On a global level, the CoE PASS is an active contributor and participant in several international consortia that aim to define a cross-industry standard on new stability approaches that are acceptable to regulatory authorities. The team has a long-standing tradition, and a track record of successful collaborations with universities and research institutes worldwide on fundamental research in the area of stability and predictive stability.
Furthermore, the CoE PASS is now exploring opportunities to expand its scope and develop new predictive models that could accelerate the speed of drug development and improve the overall quality of the final drug.
Position summary:
This position frames in the ongoing virtualization of parts of the development process.
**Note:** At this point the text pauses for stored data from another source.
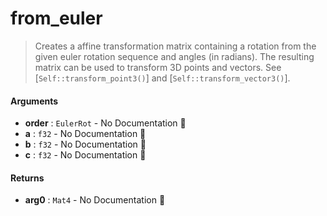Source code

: # from\_euler

>  Creates a affine transformation matrix containing a rotation from the given euler
>  rotation sequence and angles (in radians).
>  The resulting matrix can be used to transform 3D points and vectors. See
>  [`Self::transform_point3()`] and [`Self::transform_vector3()`].

#### Arguments

- **order** : `EulerRot` \- No Documentation 🚧
- **a** : `f32` \- No Documentation 🚧
- **b** : `f32` \- No Documentation 🚧
- **c** : `f32` \- No Documentation 🚧

#### Returns

- **arg0** : `Mat4` \- No Documentation 🚧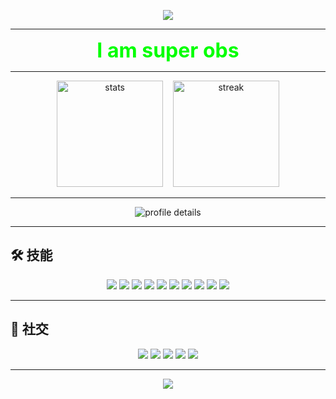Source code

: <!-- 顶部波浪 欢迎语 -->
<p align="center">
  <img src="https://capsule-render.vercel.app/api?type=waving&color=0:1E3C72,100:2A5298&height=180&section=header&text=Welcome%20to%20my%20GitHub%20profile!&fontSize=40&fontColor=00FF00&fontAlignY=35&animation=fadeIn&desc=思维没有边界·一切皆有可能🚀&descAlignY=60&descSize=20&descColor=FFFFFF" />
</p>

---

<!-- 绿色大字 -->
<p align="center">
  <span style="font-size:32px; font-weight:bold; color:#00FF00;">I am super obs</span>
</p>

---

<!-- GitHub 统计卡片 -->
<p align="center">
  <!-- 左侧 GitHub Stats -->
  <img src="https://github-readme-stats.vercel.app/api?username=qingtingjjjjjjj&show_icons=true&theme=radical&hide_border=true&bg_color=0D1117&title_color=FF00FF&text_color=9BE4A8&icon_color=00FF00&ring_color=FF69B4" height="170" alt="stats"/>
  &nbsp;&nbsp;
  <!-- 右侧 Streak Stats -->
  <img src="https://github-readme-streak-stats.herokuapp.com/?user=qingtingjjjjjjj&theme=radical&hide_border=true&background=0D1117&ring=FF00FF&fire=FF69B4&currStreakLabel=00FF00&sideNums=9BE4A8&sideLabels=FF00FF&dates=AAAAAA" height="170" alt="streak"/>
</p>

---

<!-- 贡献总览 -->
<p align="center">
  <img src="https://github-profile-summary-cards.vercel.app/api/cards/profile-details?username=qingtingjjjjjjj&theme=github_dark" alt="profile details"/>
</p>

---

## 🛠 技能
<p align="center">
  <img src="https://img.shields.io/badge/Python-3776AB?style=for-the-badge&logo=python&logoColor=white"/>
  <img src="https://img.shields.io/badge/C-00599C?style=for-the-badge&logo=c&logoColor=white"/>
  <img src="https://img.shields.io/badge/C++-00599C?style=for-the-badge&logo=c%2B%2B&logoColor=white"/>
  <img src="https://img.shields.io/badge/C%23-239120?style=for-the-badge&logo=c-sharp&logoColor=white"/>
  <img src="https://img.shields.io/badge/Java-007396?style=for-the-badge&logo=java&logoColor=white"/>
  <img src="https://img.shields.io/badge/HTML5-E34F26?style=for-the-badge&logo=html5&logoColor=white"/>
  <img src="https://img.shields.io/badge/CSS3-1572B6?style=for-the-badge&logo=css3&logoColor=white"/>
  <img src="https://img.shields.io/badge/JavaScript-F7DF1E?style=for-the-badge&logo=javascript&logoColor=black"/>
  <img src="https://img.shields.io/badge/TypeScript-3178C6?style=for-the-badge&logo=typescript&logoColor=white"/>
  <img src="https://img.shields.io/badge/Markdown-000000?style=for-the-badge&logo=markdown&logoColor=white"/>
</p>

---

## 🔗 社交
<p align="center">
  <a href="https://github.com/qingtingjjjjjjj"><img src="https://img.shields.io/badge/GitHub-181717?style=flat-square&logo=github&logoColor=white"/></a>
  <a href="#"><img src="https://img.shields.io/badge/CSDN-FF5722?style=flat-square&logo=csdn&logoColor=white"/></a>
  <a href="mailto:youremail@example.com"><img src="https://img.shields.io/badge/Email-D14836?style=flat-square&logo=gmail&logoColor=white"/></a>
  <a href="#"><img src="https://img.shields.io/badge/QQ-1296DB?style=flat-square&logo=tencentqq&logoColor=white"/></a>
  <img src="https://img.shields.io/badge/Profile%20Views-19.9k-ffaa00?style=flat-square"/>
</p>

---

<!-- 底部波浪 -->
<p align="center">
  <img src="https://capsule-render.vercel.app/api?type=waving&color=0:2A5298,100:1E3C72&height=120&section=footer"/>
</p>

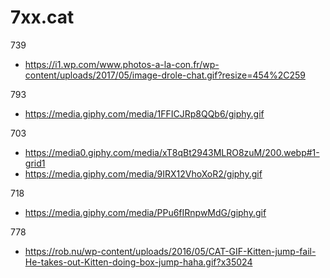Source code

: # 7xx.cat

739
- https://i1.wp.com/www.photos-a-la-con.fr/wp-content/uploads/2017/05/image-drole-chat.gif?resize=454%2C259

793
- https://media.giphy.com/media/1FFICJRp8QQb6/giphy.gif

703
- https://media0.giphy.com/media/xT8qBt2943MLRO8zuM/200.webp#1-grid1
- https://media.giphy.com/media/9IRX12VhoXoR2/giphy.gif

718
- https://media.giphy.com/media/PPu6fIRnpwMdG/giphy.gif

778
- https://rob.nu/wp-content/uploads/2016/05/CAT-GIF-Kitten-jump-fail-He-takes-out-Kitten-doing-box-jump-haha.gif?x35024
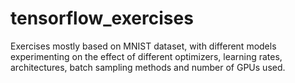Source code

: # tensorflow_exercises
Exercises mostly based on MNIST dataset, with different models experimenting on the effect of different optimizers, learning rates, architectures, batch sampling methods and number of GPUs used.
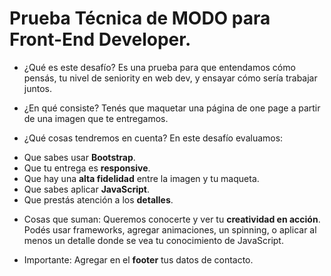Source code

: # Prueba Técnica de MODO para Front-End Developer.

* ¿Qué es este desafío?
Es una prueba para que entendamos cómo pensás, tu nivel de seniority en web dev, y ensayar cómo sería trabajar juntos.

* ¿En qué consiste?
Tenés que maquetar una página de one page a partir de una imagen que te entregamos.

* ¿Qué cosas tendremos en cuenta?
En este desafío evaluamos:

- Que sabes usar **Bootstrap**.
- Que tu entrega es **responsive**.
- Que hay una **alta fidelidad** entre la imagen y tu maqueta.
- Que sabes aplicar **JavaScript**.
- Que prestás atención a los **detalles**.

* Cosas que suman:
Queremos conocerte y ver tu **creatividad en acción**.
Podés usar frameworks, agregar animaciones, un spinning, o aplicar al menos un detalle donde se vea tu conocimiento de JavaScript.

* Importante:
Agregar en el **footer** tus datos de contacto.
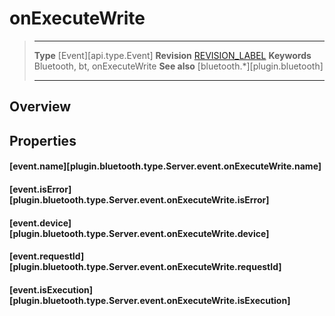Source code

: # onExecuteWrite

> --------------------- ------------------------------------------------------------------------------------------
> __Type__              [Event][api.type.Event]
> __Revision__          [REVISION_LABEL](REVISION_URL)
> __Keywords__          Bluetooth, bt, onExecuteWrite
> __See also__          [bluetooth.*][plugin.bluetooth]
> --------------------- ------------------------------------------------------------------------------------------

## Overview

## Properties

#### [event.name][plugin.bluetooth.type.Server.event.onExecuteWrite.name]

#### [event.isError][plugin.bluetooth.type.Server.event.onExecuteWrite.isError]

#### [event.device][plugin.bluetooth.type.Server.event.onExecuteWrite.device]

#### [event.requestId][plugin.bluetooth.type.Server.event.onExecuteWrite.requestId]

#### [event.isExecution][plugin.bluetooth.type.Server.event.onExecuteWrite.isExecution]
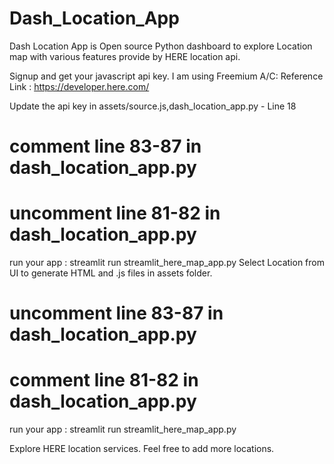 # Dash_Location_App

Dash Location App is Open source Python dashboard to explore Location map with various features provide by HERE location api.

Signup and get your javascript api key. I am using Freemium A/C: Reference Link : https://developer.here.com/

Update the api key in assets/source.js,dash_location_app.py - Line 18
# comment line 83-87 in dash_location_app.py
# uncomment line 81-82 in dash_location_app.py
run your app : streamlit run streamlit_here_map_app.py
Select Location from UI to generate HTML and .js files in assets folder.
# uncomment line 83-87 in dash_location_app.py
# comment line 81-82 in dash_location_app.py
run your app : streamlit run streamlit_here_map_app.py

Explore HERE location services. Feel free to add more locations.

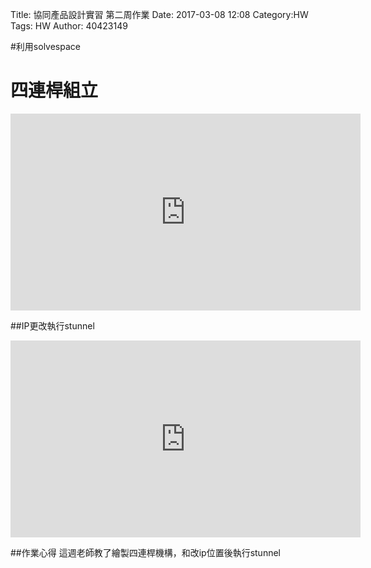 Title: 協同產品設計實習 第二周作業
Date: 2017-03-08 12:08
Category:HW
Tags: HW
Author: 40423149



<!-- PELICAN_END_SUMMARY -->


#利用solvespace

# 四連桿組立

<iframe width="560" height="315" src="https://www.youtube.com/embed/G90WCzW320o" frameborder="0" allowfullscreen></iframe>

##IP更改執行stunnel

<iframe width="560" height="315" src="https://www.youtube.com/embed/sFwcsUrffHI" frameborder="0" allowfullscreen></iframe>

##作業心得
這週老師教了繪製四連桿機構，和改ip位置後執行stunnel

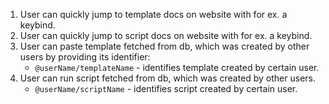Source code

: 1. User can quickly jump to template docs on website with for ex. a keybind.
2. User can quickly jump to script docs on website with for ex. a keybind.
3. User can paste template fetched from db, which was created by other users by providing its identifier:
    - `@userName/templateName` - identifies template created by certain user.
4. User can run script fetched from db, which was created by other users.
    - `@userName/scriptName` - identifies script created by certain user.
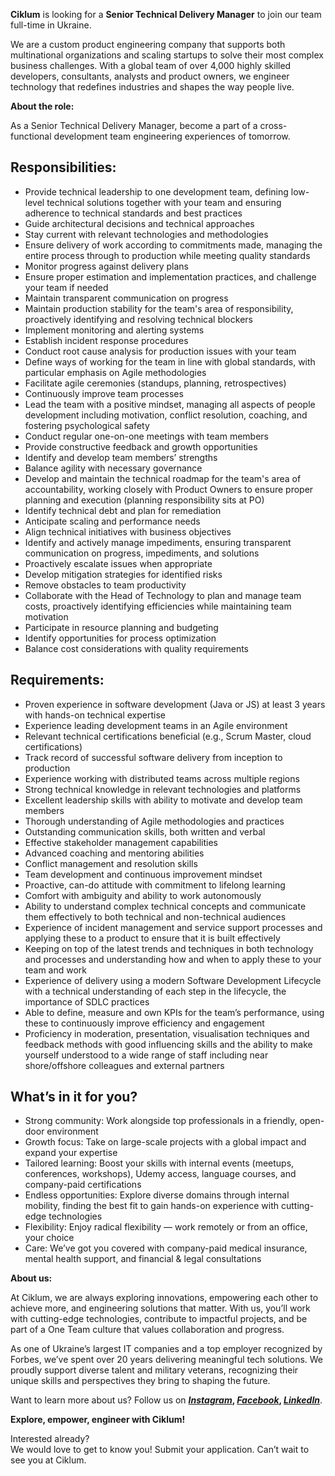 **Ciklum** is looking for a **Senior Technical Delivery Manager** to join our
team full-time in Ukraine.

We are a custom product engineering company that supports both multinational
organizations and scaling startups to solve their most complex business
challenges. With a global team of over 4,000 highly skilled developers,
consultants, analysts and product owners, we engineer technology that
redefines industries and shapes the way people live.

**About the role:**

As a Senior Technical Delivery Manager, become a part of a cross-functional
development team engineering experiences of tomorrow.

## Responsibilities:

  * Provide technical leadership to one development team, defining low-level technical solutions together with your team and ensuring adherence to technical standards and best practices
  * Guide architectural decisions and technical approaches
  * Stay current with relevant technologies and methodologies
  * Ensure delivery of work according to commitments made, managing the entire process through to production while meeting quality standards
  * Monitor progress against delivery plans
  * Ensure proper estimation and implementation practices, and challenge your team if needed
  * Maintain transparent communication on progress
  * Maintain production stability for the team's area of responsibility, proactively identifying and resolving technical blockers
  * Implement monitoring and alerting systems
  * Establish incident response procedures
  * Conduct root cause analysis for production issues with your team
  * Define ways of working for the team in line with global standards, with particular emphasis on Agile methodologies
  * Facilitate agile ceremonies (standups, planning, retrospectives)
  * Continuously improve team processes
  * Lead the team with a positive mindset, managing all aspects of people development including motivation, conflict resolution, coaching, and fostering psychological safety
  * Conduct regular one-on-one meetings with team members
  * Provide constructive feedback and growth opportunities
  * Identify and develop team members’ strengths
  * Balance agility with necessary governance
  * Develop and maintain the technical roadmap for the team's area of accountability, working closely with Product Owners to ensure proper planning and execution (planning responsibility sits at PO)
  * Identify technical debt and plan for remediation
  * Anticipate scaling and performance needs
  * Align technical initiatives with business objectives
  * Identify and actively manage impediments, ensuring transparent communication on progress, impediments, and solutions
  * Proactively escalate issues when appropriate
  * Develop mitigation strategies for identified risks
  * Remove obstacles to team productivity
  * Collaborate with the Head of Technology to plan and manage team costs, proactively identifying efficiencies while maintaining team motivation
  * Participate in resource planning and budgeting
  * Identify opportunities for process optimization
  * Balance cost considerations with quality requirements

## Requirements:

  * Proven experience in software development (Java or JS) at least 3 years with hands-on technical expertise
  * Experience leading development teams in an Agile environment
  * Relevant technical certifications beneficial (e.g., Scrum Master, cloud certifications)
  * Track record of successful software delivery from inception to production
  * Experience working with distributed teams across multiple regions
  * Strong technical knowledge in relevant technologies and platforms
  * Excellent leadership skills with ability to motivate and develop team members
  * Thorough understanding of Agile methodologies and practices
  * Outstanding communication skills, both written and verbal
  * Effective stakeholder management capabilities
  * Advanced coaching and mentoring abilities
  * Conflict management and resolution skills
  * Team development and continuous improvement mindset
  * Proactive, can-do attitude with commitment to lifelong learning
  * Comfort with ambiguity and ability to work autonomously
  * Ability to understand complex technical concepts and communicate them effectively to both technical and non-technical audiences
  * Experience of incident management and service support processes and applying these to a product to ensure that it is built effectively
  * Keeping on top of the latest trends and techniques in both technology and processes and understanding how and when to apply these to your team and work
  * Experience of delivery using a modern Software Development Lifecycle with a technical understanding of each step in the lifecycle, the importance of SDLC practices
  * Able to define, measure and own KPIs for the team’s performance, using these to continuously improve efficiency and engagement
  * Proficiency in moderation, presentation, visualisation techniques and feedback methods with good influencing skills and the ability to make yourself understood to a wide range of staff including near shore/offshore colleagues and external partners

## What’s in it for you?

  * Strong community: Work alongside top professionals in a friendly, open-door environment
  * Growth focus: Take on large-scale projects with a global impact and expand your expertise
  * Tailored learning: Boost your skills with internal events (meetups, conferences, workshops), Udemy access, language courses, and company-paid certifications
  * Endless opportunities: Explore diverse domains through internal mobility, finding the best fit to gain hands-on experience with cutting-edge technologies
  * Flexibility: Enjoy radical flexibility — work remotely or from an office, your choice
  * Care: We’ve got you covered with company-paid medical insurance, mental health support, and financial & legal consultations

**About us:**

At Ciklum, we are always exploring innovations, empowering each other to
achieve more, and engineering solutions that matter. With us, you’ll work with
cutting-edge technologies, contribute to impactful projects, and be part of a
One Team culture that values collaboration and progress.  
  
As one of Ukraine’s largest IT companies and a top employer recognized by
Forbes, we’ve spent over 20 years delivering meaningful tech solutions. We
proudly support diverse talent and military veterans, recognizing their unique
skills and perspectives they bring to shaping the future.  
  
Want to learn more about us? Follow us on **[
_Instagram_](https://www.instagram.com/ciklum/),
[_Facebook_](https://www.facebook.com/Ciklum/),
[_LinkedIn_](https://www.linkedin.com/company/ciklum/)**.

**Explore, empower, engineer with Ciklum!**

Interested already?  
We would love to get to know you! Submit your application. Can’t wait to see
you at Ciklum.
The successful candidate will contribute to current stability prediction efforts in the NME selection process. (S)he will use the current computational methodology to support new and ongoing projects. Furthermore, (s)he will be looking into expanding this methodology to predict more chemical degradation pathways, leveraging current experimental and in-silico data. (S)he will develop a semi-automated computing platform to support the discovery portfolio. Furthermore, the successful candidate will be looking into expanding the calculations to predict molecules' behaviours in more complex matrixes. S(he) will explore ways to predict excipient compatibility for a new drug formulation and explore physical stability predictions.
The scientist will have his/her lines of research and collaborate with pioneer external labs. Moreover, the scientist will translate the evolving field into concrete and actionable recommendations for the development portfolio. (S)he will interact and collaborate with other scientists in the developmental organization, R&D IT, statistics, and computational chemistry colleagues to create new solutions for the future's predictive analytics.